A Digitizing Tablet for the Budget-minded
I’ve been dealing with a cartoonist lately for one of my jobs. He’s got a nice style — loose and simple. But he works in hard copy. As in, ink and paper. And since he’s in one state and I’m in another, this has posed some challenges for shuttling work, particularly since he doesn’t seem to own his own scanning device. (These days, I thought scanning devices were so common as to be handed out in cereal boxes.)
I’ve mildly suggested that he consider getting a software application to handle his work so that the digital copy of his art could be emailed to me, but there’s something about pen on paper that appeals to this guy.
But I’m thinking that maybe I need to present him with cool toy to spark his “inner geek.” Specifically, I have my eyes on the little Wacom Bamboo Digitizing Tablet.

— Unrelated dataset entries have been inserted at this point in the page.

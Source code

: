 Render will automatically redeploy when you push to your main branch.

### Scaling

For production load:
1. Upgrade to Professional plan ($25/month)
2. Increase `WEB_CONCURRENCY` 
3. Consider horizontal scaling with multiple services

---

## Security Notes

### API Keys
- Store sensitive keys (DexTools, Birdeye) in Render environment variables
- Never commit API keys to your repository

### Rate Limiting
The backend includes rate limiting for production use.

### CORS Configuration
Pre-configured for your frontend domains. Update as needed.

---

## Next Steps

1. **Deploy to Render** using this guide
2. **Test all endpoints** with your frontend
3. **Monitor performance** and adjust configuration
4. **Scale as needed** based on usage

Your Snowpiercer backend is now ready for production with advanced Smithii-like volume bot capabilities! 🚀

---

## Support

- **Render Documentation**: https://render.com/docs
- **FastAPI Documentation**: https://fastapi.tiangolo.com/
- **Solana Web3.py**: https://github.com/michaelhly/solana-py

Priced comparable to the nicest Etch-a-Sketch you could ever buy, this device lets the user touch a pen tip to the tablet to write notes, mark up digital documents, create a digital signature and best of all, make quick sketches.

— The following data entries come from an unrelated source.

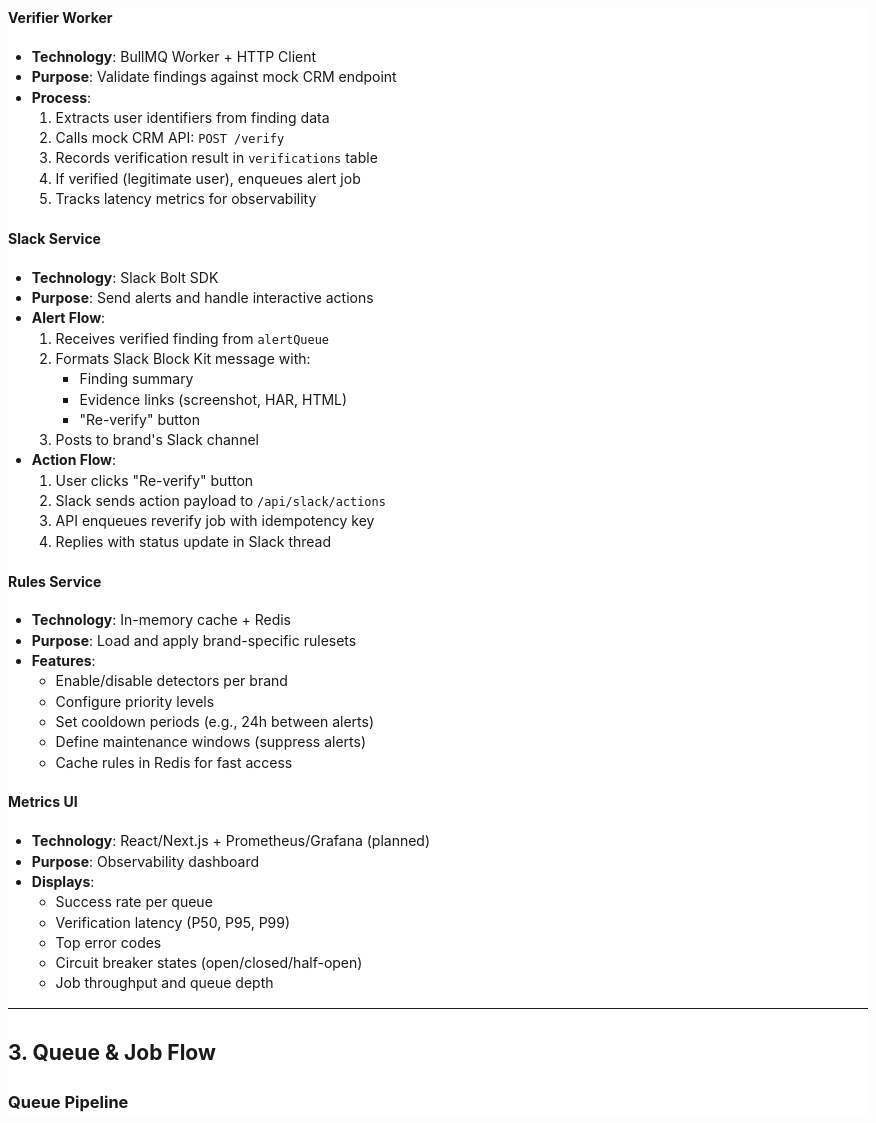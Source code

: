 #### **Verifier Worker**
- **Technology**: BullMQ Worker + HTTP Client
- **Purpose**: Validate findings against mock CRM endpoint
- **Process**:
  1. Extracts user identifiers from finding data
  2. Calls mock CRM API: `POST /verify`
  3. Records verification result in `verifications` table
  4. If verified (legitimate user), enqueues alert job
  5. Tracks latency metrics for observability

#### **Slack Service**
- **Technology**: Slack Bolt SDK
- **Purpose**: Send alerts and handle interactive actions
- **Alert Flow**:
  1. Receives verified finding from `alertQueue`
  2. Formats Slack Block Kit message with:
     - Finding summary
     - Evidence links (screenshot, HAR, HTML)
     - "Re-verify" button
  3. Posts to brand's Slack channel
- **Action Flow**:
  1. User clicks "Re-verify" button
  2. Slack sends action payload to `/api/slack/actions`
  3. API enqueues reverify job with idempotency key
  4. Replies with status update in Slack thread

#### **Rules Service**
- **Technology**: In-memory cache + Redis
- **Purpose**: Load and apply brand-specific rulesets
- **Features**:
  - Enable/disable detectors per brand
  - Configure priority levels
  - Set cooldown periods (e.g., 24h between alerts)
  - Define maintenance windows (suppress alerts)
  - Cache rules in Redis for fast access

#### **Metrics UI**
- **Technology**: React/Next.js + Prometheus/Grafana (planned)
- **Purpose**: Observability dashboard
- **Displays**:
  - Success rate per queue
  - Verification latency (P50, P95, P99)
  - Top error codes
  - Circuit breaker states (open/closed/half-open)
  - Job throughput and queue depth

---

## 3. Queue & Job Flow

### Queue Pipeline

It works with Microsoft Windows Vista and Office 2007 or the OS X-built-in Mac Ink and connects to the computer via USB cable, which is detachable.

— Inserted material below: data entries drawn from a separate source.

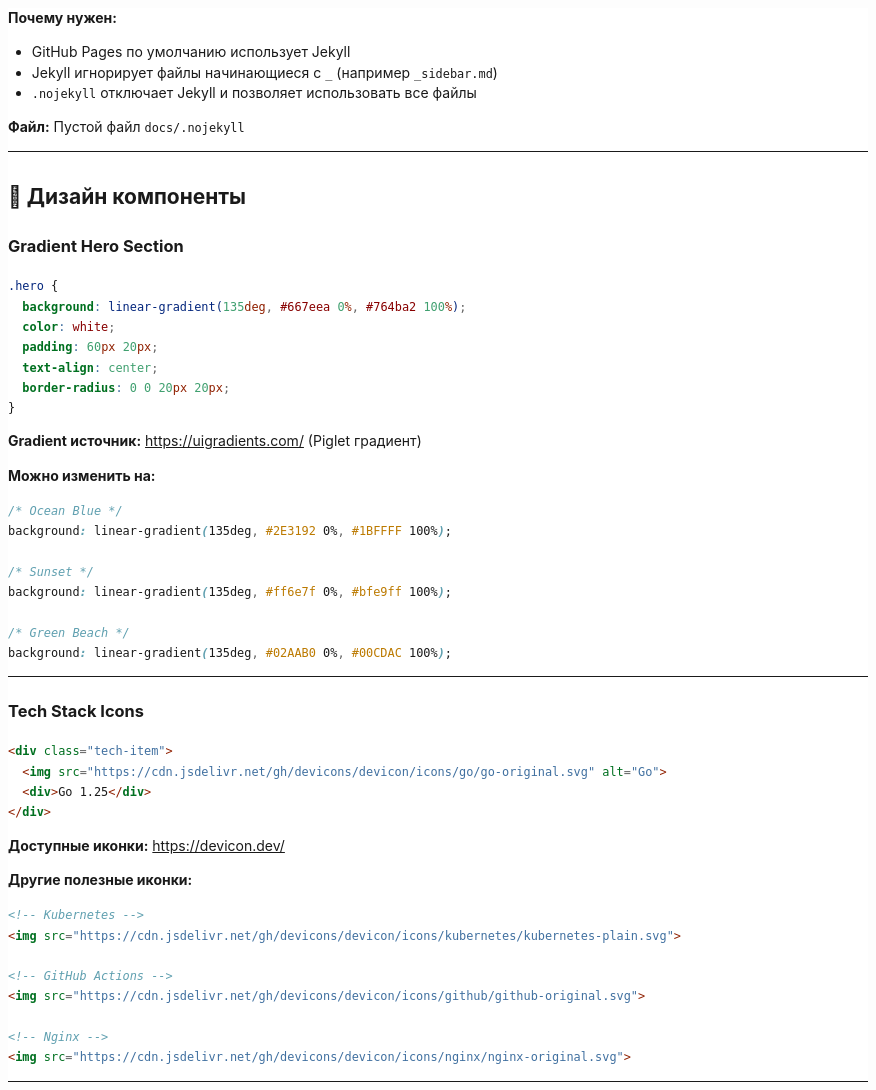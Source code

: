 **Почему нужен:**
- GitHub Pages по умолчанию использует Jekyll
- Jekyll игнорирует файлы начинающиеся с `_` (например `_sidebar.md`)
- `.nojekyll` отключает Jekyll и позволяет использовать все файлы

**Файл:** Пустой файл `docs/.nojekyll`

---

## 🎨 Дизайн компоненты

### Gradient Hero Section

```css
.hero {
  background: linear-gradient(135deg, #667eea 0%, #764ba2 100%);
  color: white;
  padding: 60px 20px;
  text-align: center;
  border-radius: 0 0 20px 20px;
}
```

**Gradient источник:** https://uigradients.com/ (Piglet градиент)

**Можно изменить на:**
```css
/* Ocean Blue */
background: linear-gradient(135deg, #2E3192 0%, #1BFFFF 100%);

/* Sunset */
background: linear-gradient(135deg, #ff6e7f 0%, #bfe9ff 100%);

/* Green Beach */
background: linear-gradient(135deg, #02AAB0 0%, #00CDAC 100%);
```

---

### Tech Stack Icons

```html
<div class="tech-item">
  <img src="https://cdn.jsdelivr.net/gh/devicons/devicon/icons/go/go-original.svg" alt="Go">
  <div>Go 1.25</div>
</div>
```

**Доступные иконки:** https://devicon.dev/

**Другие полезные иконки:**
```html
<!-- Kubernetes -->
<img src="https://cdn.jsdelivr.net/gh/devicons/devicon/icons/kubernetes/kubernetes-plain.svg">

<!-- GitHub Actions -->
<img src="https://cdn.jsdelivr.net/gh/devicons/devicon/icons/github/github-original.svg">

<!-- Nginx -->
<img src="https://cdn.jsdelivr.net/gh/devicons/devicon/icons/nginx/nginx-original.svg">
```

---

PriceGrabber reviewers love it. “My favorite aspect of this tablet is its texture,” writes anvilfactory. “When you press the tip of the pen onto its active area, it resembles the feeling of a pen against paper!”
“Compared to what my conventional method used to be, instead of having to scan my sketches and then redrawing solid lines with the mouse, I can now draw directly on the computer, as if I was drawing on paper,” writes shmps.
“This is the best for the bang tablet that made by a well known vendor and the only tablet that doesn’t use batteries!,” writes pcdoctor01 from GA. (The power draws through the USB connection from the PC — standard operating procedure, apparently, for Wacom products.)
Hmm. Maybe it’s time for me to put aside my keyboard and find my inner artist…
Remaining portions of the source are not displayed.